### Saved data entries
───

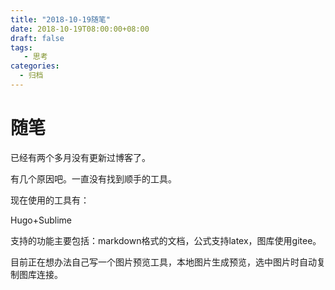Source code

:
 ```yaml
---
title: "2018-10-19随笔"
date: 2018-10-19T08:00:00+08:00
draft: false
tags: 
   - 思考
categories:
  - 归档
---
```



# 随笔

已经有两个多月没有更新过博客了。

有几个原因吧。一直没有找到顺手的工具。

现在使用的工具有：

Hugo+Sublime

支持的功能主要包括：markdown格式的文档，公式支持latex，图库使用gitee。

目前正在想办法自己写一个图片预览工具，本地图片生成预览，选中图片时自动复制图库连接。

───

### Prompt
Any picture found in the data is to be skipped while the rest is copied exactly.

### Task result
Source code

:
 ```yaml
---
title: "2018-10-19随笔"
date: 2018-10-19T08:00:00+08:00
draft: false
tags: 
   - 思考
categories:
  - 归档
---
```



# 随笔

已经有两个多月没有更新过博客了。

有几个原因吧。一直没有找到顺手的工具。

现在使用的工具有：

Hugo+Sublime

支持的功能主要包括：markdown格式的文档，公式支持latex，图库使用gitee。

目前正在想办法自己写一个图片预览工具，本地图片生成预览，选中图片时自动复制图库连接。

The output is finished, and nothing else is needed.